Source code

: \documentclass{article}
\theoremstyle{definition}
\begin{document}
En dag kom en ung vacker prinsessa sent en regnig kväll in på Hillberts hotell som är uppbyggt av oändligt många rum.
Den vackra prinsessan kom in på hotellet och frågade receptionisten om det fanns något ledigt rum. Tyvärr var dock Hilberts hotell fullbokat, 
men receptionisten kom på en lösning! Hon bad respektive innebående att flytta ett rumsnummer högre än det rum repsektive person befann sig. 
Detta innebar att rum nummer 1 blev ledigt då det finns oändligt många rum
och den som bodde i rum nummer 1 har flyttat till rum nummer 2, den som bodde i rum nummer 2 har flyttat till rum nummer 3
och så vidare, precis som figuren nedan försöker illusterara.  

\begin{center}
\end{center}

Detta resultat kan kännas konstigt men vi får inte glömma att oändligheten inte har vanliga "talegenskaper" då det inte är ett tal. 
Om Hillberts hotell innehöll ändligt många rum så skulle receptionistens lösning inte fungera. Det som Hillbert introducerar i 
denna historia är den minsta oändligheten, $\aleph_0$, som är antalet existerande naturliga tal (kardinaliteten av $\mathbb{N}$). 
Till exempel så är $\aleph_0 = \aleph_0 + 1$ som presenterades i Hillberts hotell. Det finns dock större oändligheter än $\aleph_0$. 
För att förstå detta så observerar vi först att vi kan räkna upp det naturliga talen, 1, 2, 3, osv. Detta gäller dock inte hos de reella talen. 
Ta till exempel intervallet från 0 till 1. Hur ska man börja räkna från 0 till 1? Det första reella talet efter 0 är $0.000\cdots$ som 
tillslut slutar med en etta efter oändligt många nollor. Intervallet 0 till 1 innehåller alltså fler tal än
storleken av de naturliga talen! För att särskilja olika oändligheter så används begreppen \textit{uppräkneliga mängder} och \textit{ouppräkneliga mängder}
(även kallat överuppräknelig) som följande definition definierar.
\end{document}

▬▬▬▬▬▬

EXERCISE DESCRIPTION: Give back all of the data exactly, with every line intact.

RESPONSE AREA:
Source code

: \documentclass{article}
\theoremstyle{definition}
\begin{document}
En dag kom en ung vacker prinsessa sent en regnig kväll in på Hillberts hotell som är uppbyggt av oändligt många rum.
Den vackra prinsessan kom in på hotellet och frågade receptionisten om det fanns något ledigt rum. Tyvärr var dock Hilberts hotell fullbokat, 
men receptionisten kom på en lösning! Hon bad respektive innebående att flytta ett rumsnummer högre än det rum repsektive person befann sig. 
Detta innebar att rum nummer 1 blev ledigt då det finns oändligt många rum
och den som bodde i rum nummer 1 har flyttat till rum nummer 2, den som bodde i rum nummer 2 har flyttat till rum nummer 3
och så vidare, precis som figuren nedan försöker illusterara.  

\begin{center}
\end{center}

Detta resultat kan kännas konstigt men vi får inte glömma att oändligheten inte har vanliga "talegenskaper" då det inte är ett tal. 
Om Hillberts hotell innehöll ändligt många rum så skulle receptionistens lösning inte fungera. Det som Hillbert introducerar i 
denna historia är den minsta oändligheten, $\aleph_0$, som är antalet existerande naturliga tal (kardinaliteten av $\mathbb{N}$). 
Till exempel så är $\aleph_0 = \aleph_0 + 1$ som presenterades i Hillberts hotell. Det finns dock större oändligheter än $\aleph_0$. 
För att förstå detta så observerar vi först att vi kan räkna upp det naturliga talen, 1, 2, 3, osv. Detta gäller dock inte hos de reella talen. 
Ta till exempel intervallet från 0 till 1. Hur ska man börja räkna från 0 till 1? Det första reella talet efter 0 är $0.000\cdots$ som 
tillslut slutar med en etta efter oändligt många nollor. Intervallet 0 till 1 innehåller alltså fler tal än
storleken av de naturliga talen! För att särskilja olika oändligheter så används begreppen \textit{uppräkneliga mängder} och \textit{ouppräkneliga mängder}
(även kallat överuppräknelig) som följande definition definierar.
\end{document}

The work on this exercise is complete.